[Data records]
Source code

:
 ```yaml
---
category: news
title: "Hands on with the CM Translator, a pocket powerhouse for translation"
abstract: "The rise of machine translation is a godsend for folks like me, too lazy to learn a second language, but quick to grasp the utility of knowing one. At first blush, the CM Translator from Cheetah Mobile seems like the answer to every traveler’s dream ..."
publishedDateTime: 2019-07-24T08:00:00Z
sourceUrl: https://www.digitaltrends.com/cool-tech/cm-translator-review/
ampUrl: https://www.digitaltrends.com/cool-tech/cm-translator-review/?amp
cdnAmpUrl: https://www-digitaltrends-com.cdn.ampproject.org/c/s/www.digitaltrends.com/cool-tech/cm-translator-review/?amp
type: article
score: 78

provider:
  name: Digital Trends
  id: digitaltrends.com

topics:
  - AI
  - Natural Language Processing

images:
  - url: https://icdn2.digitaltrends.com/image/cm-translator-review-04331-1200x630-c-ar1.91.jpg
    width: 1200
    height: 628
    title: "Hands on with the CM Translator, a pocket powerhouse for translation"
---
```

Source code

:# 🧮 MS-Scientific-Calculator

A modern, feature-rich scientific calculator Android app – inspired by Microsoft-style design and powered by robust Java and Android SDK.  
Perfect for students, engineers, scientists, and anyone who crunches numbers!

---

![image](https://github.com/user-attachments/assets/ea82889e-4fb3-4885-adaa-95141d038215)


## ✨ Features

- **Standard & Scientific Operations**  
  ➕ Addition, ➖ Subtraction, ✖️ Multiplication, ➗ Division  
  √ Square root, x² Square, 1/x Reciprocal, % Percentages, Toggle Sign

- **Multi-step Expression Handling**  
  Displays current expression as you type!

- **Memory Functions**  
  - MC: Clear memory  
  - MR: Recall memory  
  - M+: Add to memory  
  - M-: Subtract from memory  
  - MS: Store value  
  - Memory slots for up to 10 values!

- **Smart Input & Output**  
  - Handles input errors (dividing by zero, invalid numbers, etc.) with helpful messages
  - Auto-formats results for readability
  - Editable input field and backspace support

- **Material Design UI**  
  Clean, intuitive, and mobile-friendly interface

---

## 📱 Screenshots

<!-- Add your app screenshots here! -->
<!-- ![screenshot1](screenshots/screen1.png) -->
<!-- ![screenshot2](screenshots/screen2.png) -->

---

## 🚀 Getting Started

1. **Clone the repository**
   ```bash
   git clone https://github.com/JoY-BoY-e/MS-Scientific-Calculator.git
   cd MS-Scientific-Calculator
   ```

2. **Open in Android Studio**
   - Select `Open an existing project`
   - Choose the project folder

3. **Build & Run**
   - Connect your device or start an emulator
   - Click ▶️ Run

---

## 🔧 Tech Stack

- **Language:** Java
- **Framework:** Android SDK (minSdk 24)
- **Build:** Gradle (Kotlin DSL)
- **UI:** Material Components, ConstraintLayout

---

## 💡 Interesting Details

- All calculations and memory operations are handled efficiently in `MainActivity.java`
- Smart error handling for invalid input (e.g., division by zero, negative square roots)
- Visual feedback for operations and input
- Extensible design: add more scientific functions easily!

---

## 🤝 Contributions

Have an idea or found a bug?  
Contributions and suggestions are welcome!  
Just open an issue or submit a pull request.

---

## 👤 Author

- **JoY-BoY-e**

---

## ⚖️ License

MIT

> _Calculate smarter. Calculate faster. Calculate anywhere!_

Problem statement: Transcribe the records above exactly, but only from the line that contains "- All calculations" through their final line, inclusive.

Task answer:
- All calculations and memory operations are handled efficiently in `MainActivity.java`
- Smart error handling for invalid input (e.g., division by zero, negative square roots)
- Visual feedback for operations and input
- Extensible design: add more scientific functions easily!

---

## 🤝 Contributions

Have an idea or found a bug?  
Contributions and suggestions are welcome!  
Just open an issue or submit a pull request.

---

## 👤 Author

- **JoY-BoY-e**

---

## ⚖️ License

MIT

> _Calculate smarter. Calculate faster. Calculate anywhere!_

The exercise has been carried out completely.